WORK TASK: What lines below hold the string "border"? Copy them all.

LISTED RECORDS:
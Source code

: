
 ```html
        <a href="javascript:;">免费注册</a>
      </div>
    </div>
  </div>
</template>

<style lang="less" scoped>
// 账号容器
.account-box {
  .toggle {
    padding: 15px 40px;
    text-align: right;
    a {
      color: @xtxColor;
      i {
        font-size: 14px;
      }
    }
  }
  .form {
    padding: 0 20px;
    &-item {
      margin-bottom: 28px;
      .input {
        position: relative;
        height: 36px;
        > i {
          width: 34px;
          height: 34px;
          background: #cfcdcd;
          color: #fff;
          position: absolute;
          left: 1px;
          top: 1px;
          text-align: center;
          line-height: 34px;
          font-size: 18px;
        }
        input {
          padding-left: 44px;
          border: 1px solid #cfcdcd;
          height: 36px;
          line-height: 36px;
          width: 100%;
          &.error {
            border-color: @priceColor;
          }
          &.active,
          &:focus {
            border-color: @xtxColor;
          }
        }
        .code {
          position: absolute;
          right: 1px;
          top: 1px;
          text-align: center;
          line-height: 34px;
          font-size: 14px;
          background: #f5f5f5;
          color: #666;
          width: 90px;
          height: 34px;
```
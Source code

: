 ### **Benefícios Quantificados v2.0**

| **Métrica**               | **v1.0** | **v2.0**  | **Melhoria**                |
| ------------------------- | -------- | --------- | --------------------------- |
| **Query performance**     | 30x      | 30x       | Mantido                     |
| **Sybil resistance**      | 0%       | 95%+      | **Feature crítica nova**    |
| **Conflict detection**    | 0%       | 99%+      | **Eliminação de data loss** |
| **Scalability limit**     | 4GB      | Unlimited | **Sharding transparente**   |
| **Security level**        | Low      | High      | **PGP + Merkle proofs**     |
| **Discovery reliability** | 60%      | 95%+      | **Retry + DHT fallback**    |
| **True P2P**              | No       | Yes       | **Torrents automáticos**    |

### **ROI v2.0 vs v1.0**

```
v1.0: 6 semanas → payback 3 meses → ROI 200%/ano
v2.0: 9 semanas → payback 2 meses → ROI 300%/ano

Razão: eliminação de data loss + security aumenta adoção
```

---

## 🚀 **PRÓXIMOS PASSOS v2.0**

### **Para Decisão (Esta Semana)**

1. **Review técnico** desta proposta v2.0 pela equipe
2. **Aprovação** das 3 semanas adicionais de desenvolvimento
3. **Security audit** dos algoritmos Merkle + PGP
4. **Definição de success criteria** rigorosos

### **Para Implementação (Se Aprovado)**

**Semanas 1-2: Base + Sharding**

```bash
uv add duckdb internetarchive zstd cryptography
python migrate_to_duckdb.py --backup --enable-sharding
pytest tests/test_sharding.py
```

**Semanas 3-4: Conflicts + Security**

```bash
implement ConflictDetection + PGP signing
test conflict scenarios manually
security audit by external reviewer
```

TASK RESULT:
          border: 1px solid #cfcdcd;
            border-color: @priceColor;
            border-color: @xtxColor;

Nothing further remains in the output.